Our study strengths include a robust and comprehensive provincial dataset. To our knowledge, this is the first study in Canada to evaluate sex differences in MAiD. Our study population only included those who had requested MAiD; therefore, there may be differences in end-of-life preferences between sexes in those who are not interested in MAiD. This data was also collected before MAiD was allowed for those without a naturally foreseeable death, or a waiver of final consent, and our results are not generalizable to these groups. Further evaluation of how sex may impact MAiD outcomes is warranted, considering the expansion of eligibility. 6 As this study only evaluated biological sex, it is not generalizable to gender, and did not consider sexuality.
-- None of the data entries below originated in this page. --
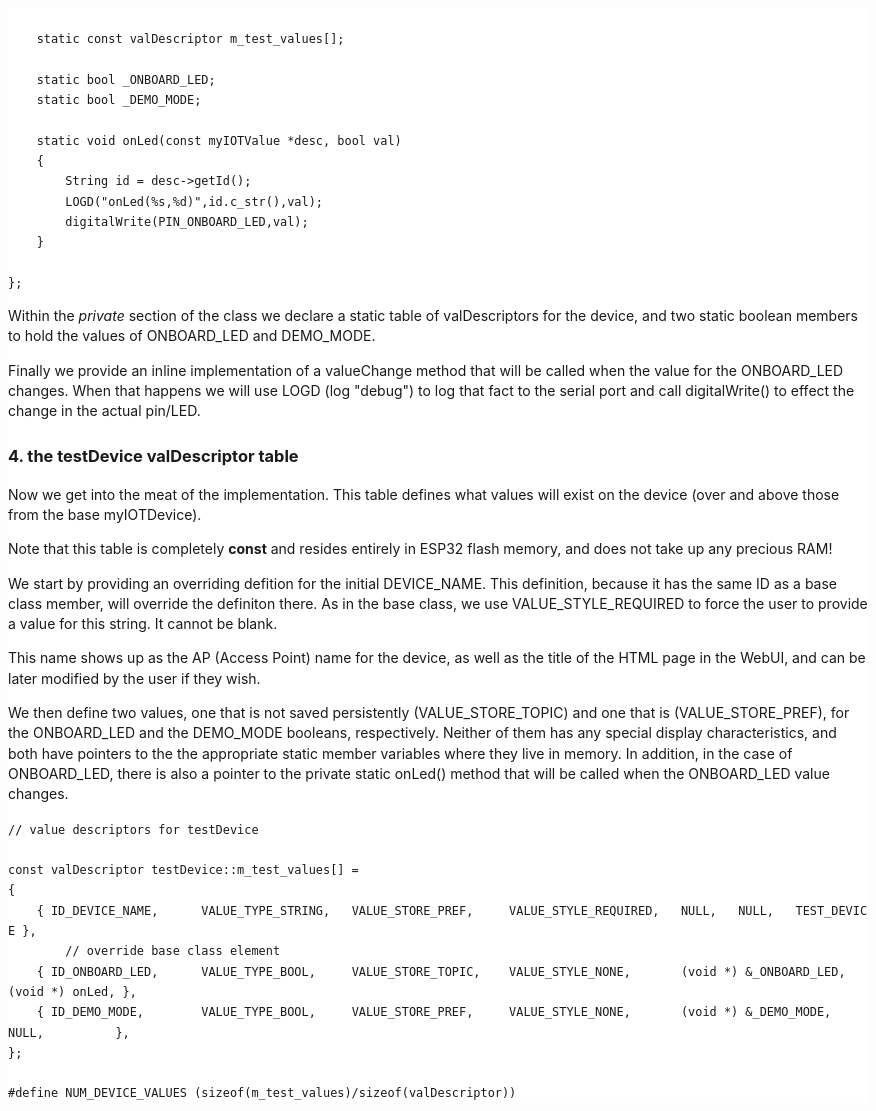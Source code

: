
 ```

    static const valDescriptor m_test_values[];

    static bool _ONBOARD_LED;
    static bool _DEMO_MODE;

    static void onLed(const myIOTValue *desc, bool val)
    {
        String id = desc->getId();
        LOGD("onLed(%s,%d)",id.c_str(),val);
        digitalWrite(PIN_ONBOARD_LED,val);
    }

};
```


Within the *private* section of the class we declare a static table
of valDescriptors for the device, and two static boolean members to
hold the values of ONBOARD_LED and DEMO_MODE.

Finally we provide an inline implementation of a valueChange method
that will be called when the value for the ONBOARD_LED changes. When
that happens we will use LOGD (log "debug") to log that fact to the serial port
and call digitalWrite() to effect the change in the actual pin/LED.



### 4. the testDevice valDescriptor table

Now we get into the meat of the implementation.  This table defines what
values will exist on the device (over and above those from the base myIOTDevice).

Note that this table is completely **const** and resides entirely in
ESP32 flash memory, and does not take up any precious RAM!

We start by providing an overriding defition for the initial DEVICE_NAME.
This definition, because it has the same ID as a base class member, will
override the definiton there. As in the base class, we use VALUE_STYLE_REQUIRED
to force the user to provide a value for this string.  It cannot be blank.

This name shows up as the AP (Access Point) name for the device, as well
as the title of the HTML page in the WebUI, and can be later modified by
the user if they wish.

We then define two values, one that is not saved persistently (VALUE_STORE_TOPIC)
and one that is (VALUE_STORE_PREF), for the ONBOARD_LED and the DEMO_MODE booleans, respectively.
Neither of them has any special display characteristics, and both have pointers
to the the appropriate static member variables where they live in memory.
In addition, in the case of ONBOARD_LED, there is also a pointer to the private static onLed()
method that will be called when the ONBOARD_LED value changes.

```
// value descriptors for testDevice

const valDescriptor testDevice::m_test_values[] =
{
    { ID_DEVICE_NAME,      VALUE_TYPE_STRING,   VALUE_STORE_PREF,     VALUE_STYLE_REQUIRED,   NULL,   NULL,   TEST_DEVICE },
        // override base class element
    { ID_ONBOARD_LED,      VALUE_TYPE_BOOL,     VALUE_STORE_TOPIC,    VALUE_STYLE_NONE,       (void *) &_ONBOARD_LED,    (void *) onLed, },
    { ID_DEMO_MODE,        VALUE_TYPE_BOOL,     VALUE_STORE_PREF,     VALUE_STYLE_NONE,       (void *) &_DEMO_MODE,       NULL,          },
};

#define NUM_DEVICE_VALUES (sizeof(m_test_values)/sizeof(valDescriptor))
```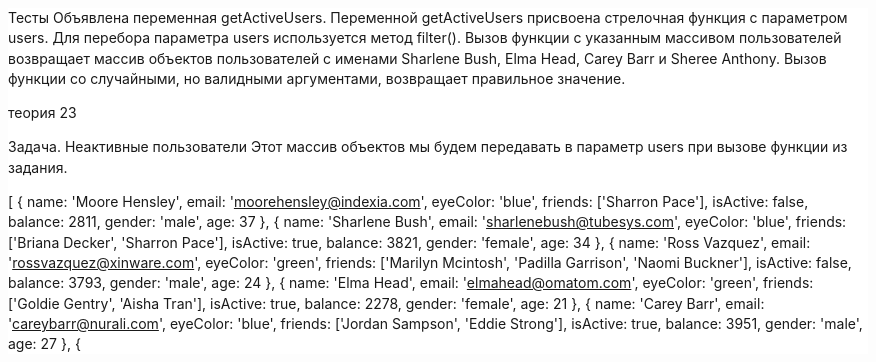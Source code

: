 Тесты
Объявлена переменная getActiveUsers. Переменной getActiveUsers присвоена стрелочная функция с параметром users.
Для перебора параметра users используется метод filter().
Вызов функции с указанным массивом пользователей возвращает массив объектов пользователей с именами Sharlene Bush, Elma Head, Carey Barr и Sheree Anthony.
Вызов функции со случайными, но валидными аргументами, возвращает правильное значение.

теория 23

Задача. Неактивные пользователи
Этот массив объектов мы будем передавать в параметр users при вызове функции из задания.

[
{
name: 'Moore Hensley',
email: 'moorehensley@indexia.com',
eyeColor: 'blue',
friends: ['Sharron Pace'],
isActive: false,
balance: 2811,
gender: 'male',
age: 37
},
{
name: 'Sharlene Bush',
email: 'sharlenebush@tubesys.com',
eyeColor: 'blue',
friends: ['Briana Decker', 'Sharron Pace'],
isActive: true,
balance: 3821,
gender: 'female',
age: 34
},
{
name: 'Ross Vazquez',
email: 'rossvazquez@xinware.com',
eyeColor: 'green',
friends: ['Marilyn Mcintosh', 'Padilla Garrison', 'Naomi Buckner'],
isActive: false,
balance: 3793,
gender: 'male',
age: 24
},
{
name: 'Elma Head',
email: 'elmahead@omatom.com',
eyeColor: 'green',
friends: ['Goldie Gentry', 'Aisha Tran'],
isActive: true,
balance: 2278,
gender: 'female',
age: 21
},
{
name: 'Carey Barr',
email: 'careybarr@nurali.com',
eyeColor: 'blue',
friends: ['Jordan Sampson', 'Eddie Strong'],
isActive: true,
balance: 3951,
gender: 'male',
age: 27
},
{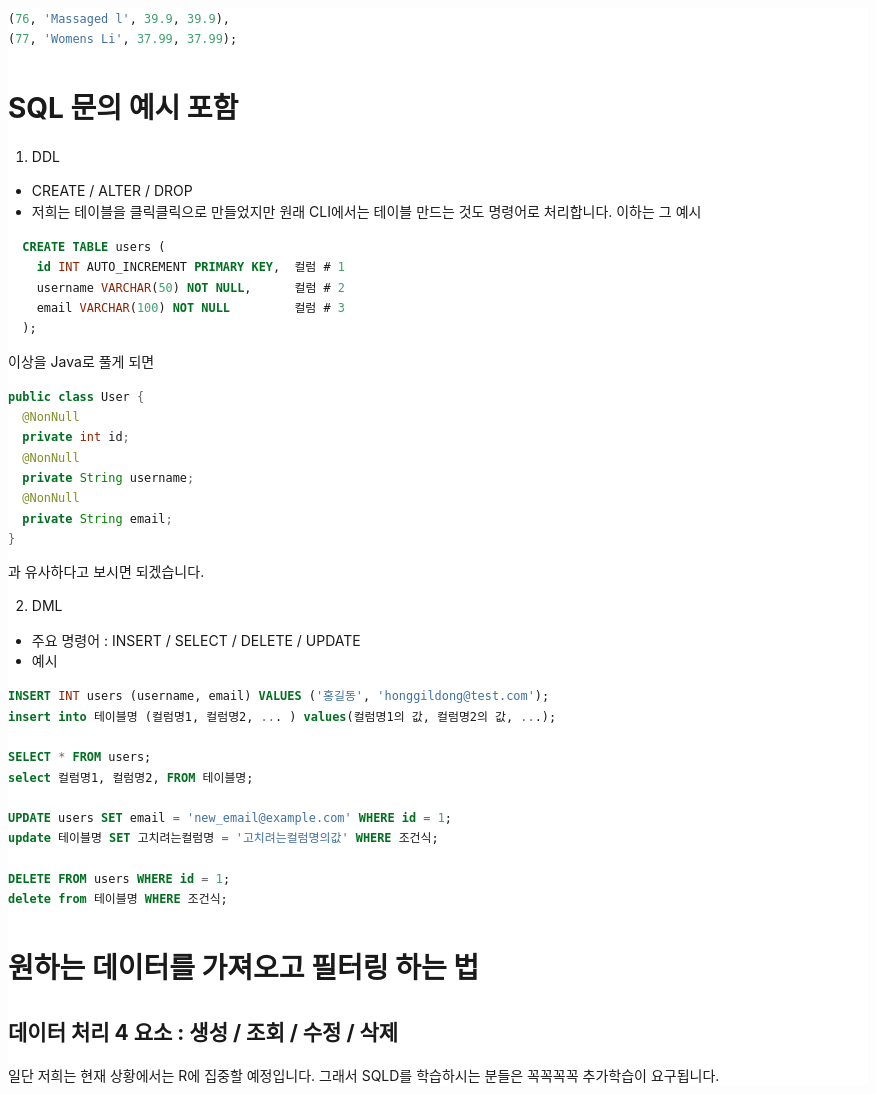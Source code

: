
 ```sql
(76, 'Massaged l', 39.9, 39.9),
(77, 'Womens Li', 37.99, 37.99);
```

# SQL 문의 예시 포함
1. DDL
  - CREATE / ALTER / DROP
  - 저희는 테이블을 클릭클릭으로 만들었지만 원래 CLI에서는 테이블 만드는 것도 명령어로 처리합니다. 이하는 그 예시
```sql
  CREATE TABLE users (
    id INT AUTO_INCREMENT PRIMARY KEY,  컬럼 # 1
    username VARCHAR(50) NOT NULL,      컬럼 # 2
    email VARCHAR(100) NOT NULL         컬럼 # 3
  );
```
이상을 Java로 풀게 되면
```java
public class User {
  @NonNull
  private int id;
  @NonNull
  private String username;
  @NonNull
  private String email;
}
```
과 유사하다고 보시면 되겠습니다.

2. DML
  - 주요 명령어 : INSERT / SELECT / DELETE / UPDATE
  - 예시
```sql
INSERT INT users (username, email) VALUES ('홍길동', 'honggildong@test.com');
insert into 테이블명 (컬럼명1, 컬럼명2, ... ) values(컬럼명1의 값, 컬럼명2의 값, ...);

SELECT * FROM users;
select 컬럼명1, 컬럼명2, FROM 테이블명;

UPDATE users SET email = 'new_email@example.com' WHERE id = 1;
update 테이블명 SET 고치려는컬럼명 = '고치려는컬럼명의값' WHERE 조건식;

DELETE FROM users WHERE id = 1;
delete from 테이블명 WHERE 조건식;
```

# 원하는 데이터를 가져오고 필터링 하는 법
## 데이터 처리 4 요소 : 생성 / 조회 / 수정 / 삭제
일단 저희는 현재 상황에서는 R에 집중할 예정입니다.
그래서 SQLD를 학습하시는 분들은 꼭꼭꼭꼭 추가학습이 요구됩니다.

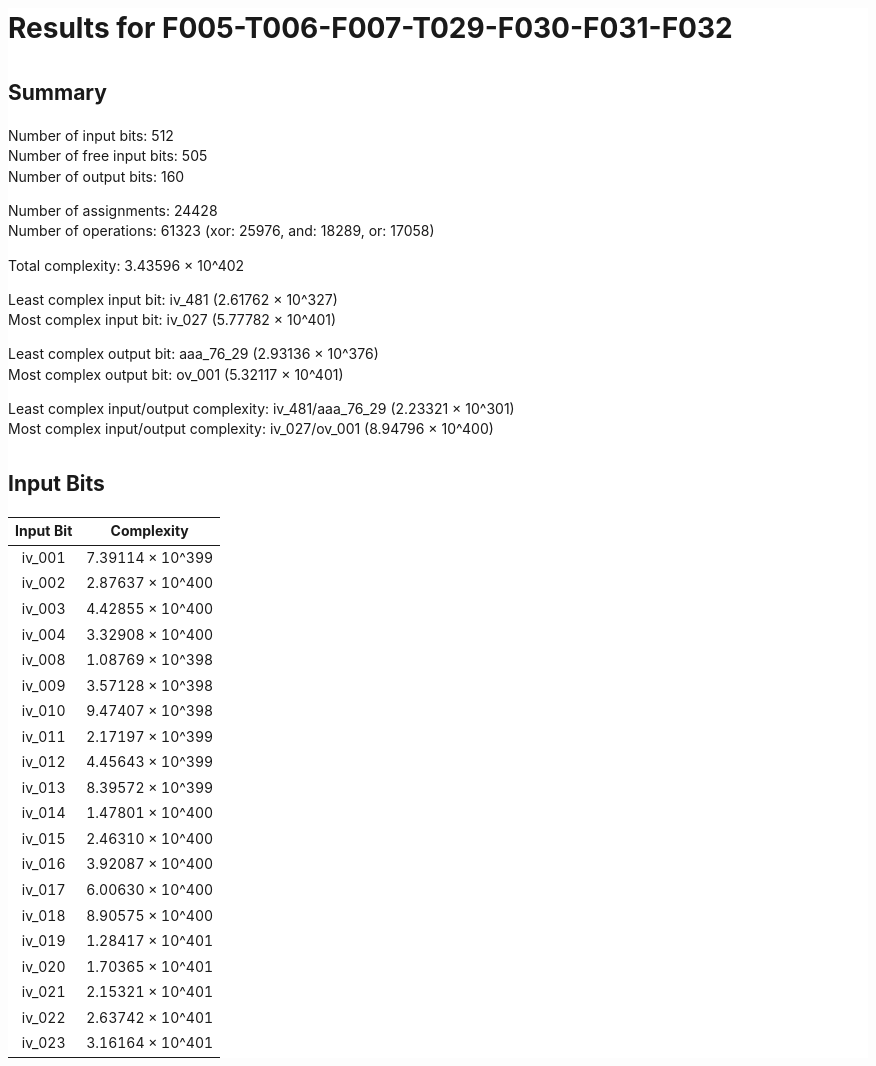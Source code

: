 # Results for F005-T006-F007-T029-F030-F031-F032

## Summary

Number of input bits: 512  
Number of free input bits: 505  
Number of output bits: 160

Number of assignments: 24428  
Number of operations: 61323
(xor: 25976,
and: 18289,
or: 17058)

Total complexity: 3.43596 × 10^402

Least complex input bit: iv_481 (2.61762 × 10^327)  
Most complex input bit: iv_027 (5.77782 × 10^401)

Least complex output bit: aaa_76_29 (2.93136 × 10^376)  
Most complex output bit: ov_001 (5.32117 × 10^401)

Least complex input/output complexity: iv_481/aaa_76_29 (2.23321 × 10^301)  
Most complex input/output complexity: iv_027/ov_001 (8.94796 × 10^400)

## Input Bits

| Input Bit | Complexity |
|:---------:|:----------:|
| iv_001 | 7.39114 × 10^399 |
| iv_002 | 2.87637 × 10^400 |
| iv_003 | 4.42855 × 10^400 |
| iv_004 | 3.32908 × 10^400 |
| iv_008 | 1.08769 × 10^398 |
| iv_009 | 3.57128 × 10^398 |
| iv_010 | 9.47407 × 10^398 |
| iv_011 | 2.17197 × 10^399 |
| iv_012 | 4.45643 × 10^399 |
| iv_013 | 8.39572 × 10^399 |
| iv_014 | 1.47801 × 10^400 |
| iv_015 | 2.46310 × 10^400 |
| iv_016 | 3.92087 × 10^400 |
| iv_017 | 6.00630 × 10^400 |
| iv_018 | 8.90575 × 10^400 |
| iv_019 | 1.28417 × 10^401 |
| iv_020 | 1.70365 × 10^401 |
| iv_021 | 2.15321 × 10^401 |
| iv_022 | 2.63742 × 10^401 |
| iv_023 | 3.16164 × 10^401 |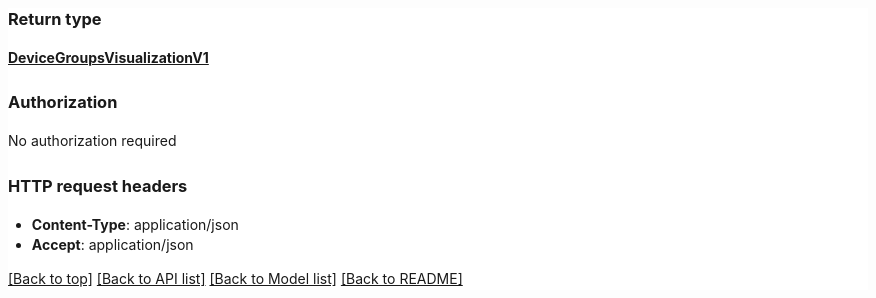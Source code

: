 ### Return type

[**DeviceGroupsVisualizationV1**](DeviceGroupsVisualizationV1.md)

### Authorization

No authorization required

### HTTP request headers

 - **Content-Type**: application/json
 - **Accept**: application/json

[[Back to top]](#) [[Back to API list]](../README.md#documentation-for-api-endpoints) [[Back to Model list]](../README.md#documentation-for-models) [[Back to README]](../README.md)

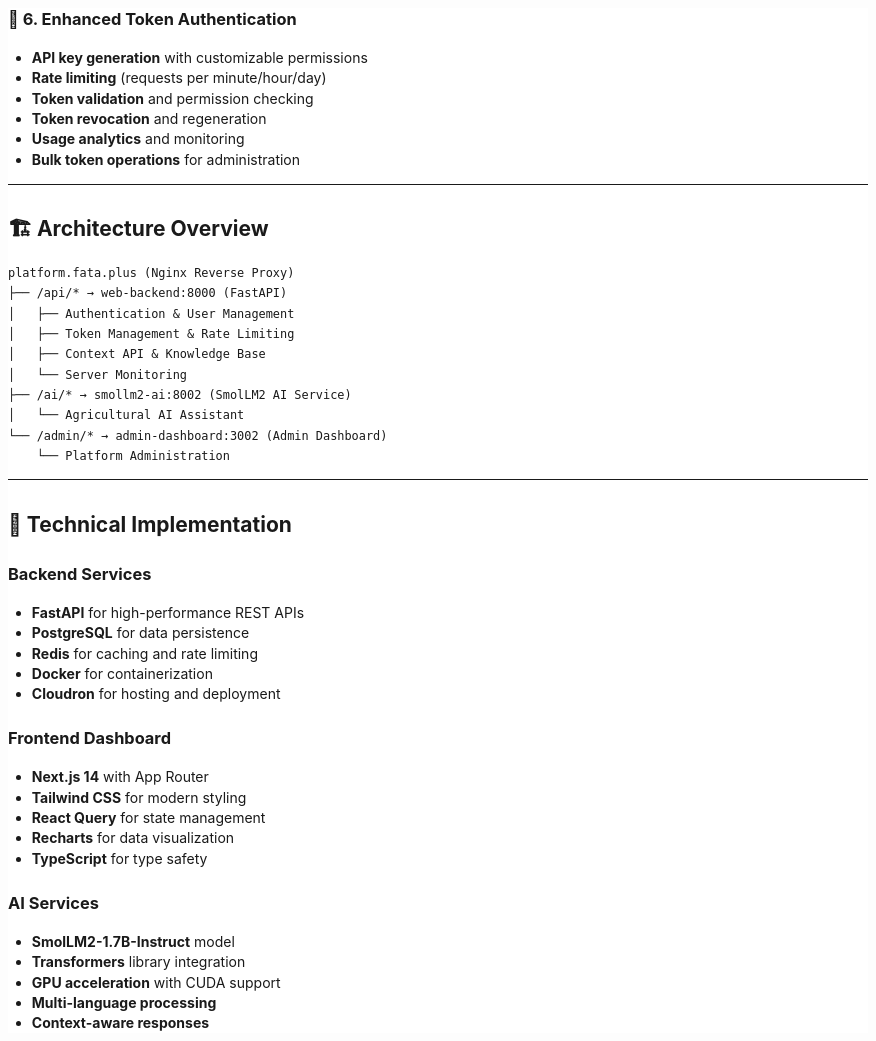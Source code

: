 ### 🔐 **6. Enhanced Token Authentication**
- **API key generation** with customizable permissions
- **Rate limiting** (requests per minute/hour/day)
- **Token validation** and permission checking
- **Token revocation** and regeneration
- **Usage analytics** and monitoring
- **Bulk token operations** for administration

---

## 🏗️ **Architecture Overview**

```
platform.fata.plus (Nginx Reverse Proxy)
├── /api/* → web-backend:8000 (FastAPI)
│   ├── Authentication & User Management
│   ├── Token Management & Rate Limiting
│   ├── Context API & Knowledge Base
│   └── Server Monitoring
├── /ai/* → smollm2-ai:8002 (SmolLM2 AI Service)
│   └── Agricultural AI Assistant
└── /admin/* → admin-dashboard:3002 (Admin Dashboard)
    └── Platform Administration
```

---

## 🔧 **Technical Implementation**

### **Backend Services**
- **FastAPI** for high-performance REST APIs
- **PostgreSQL** for data persistence
- **Redis** for caching and rate limiting
- **Docker** for containerization
- **Cloudron** for hosting and deployment

### **Frontend Dashboard**
- **Next.js 14** with App Router
- **Tailwind CSS** for modern styling
- **React Query** for state management
- **Recharts** for data visualization
- **TypeScript** for type safety

### **AI Services**
- **SmolLM2-1.7B-Instruct** model
- **Transformers** library integration
- **GPU acceleration** with CUDA support
- **Multi-language processing**
- **Context-aware responses**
Transgender and nonbinary individuals have been shown to experience discrimination and have less access to health care services. 11 They are also at higher risk of social isolation and precarity at the end of life. 35 Consideration of gender and sexuality is sorely lacking in end-of-life care research, including MAiD, and future research in this area is a pressing need.
Conclusions
While MAiD outcomes did not differ by sex, males were significantly less likely to complete the MAiD assessment process with CCI > 6 and specialist palliative care involvement, which may be crude markers for males MAiD requests’ occurring later in the stage of their illness than females as the primary driver for incomplete assessments. Males may have a greater burden of illness before discussions about end-of-life planning are initiated. Future research should consider the timing of first documented and subsequent goals of care discussions, the timing of MAiD referral, and access to specialist palliative care involvement. This information may be used to help inform knowledge translation into policy and practice, as the landscape of MAiD continues to evolve.
Authors’ Contributions
C.L. completed statistical analysis on the original dataset and conceptualized the article. S.D. wrote the initial draft and revision, and all authors provided feedback.
Footnotes
Author Disclosure Statement
S.D. and A.M.K.N. had no disclosures. C.L. a MAiD Assessor. G.G. is a MAiD Assessor and Provider, the NSH MAiD Clinical Lead, and a Board Member for the Canadian Association of MAiD Assessors and Providers.
Funding Information
Funding for this project was generously provided by the Nova Scotia Health Authority Research Fund grant number RB16300059620. A knowledge translation grant was provided by the Canadian Association of MAiD Assessors and Providers. These funding agencies had no role in data collection, its analysis or interpretation, and has no rights in the approval or disapproval of publication.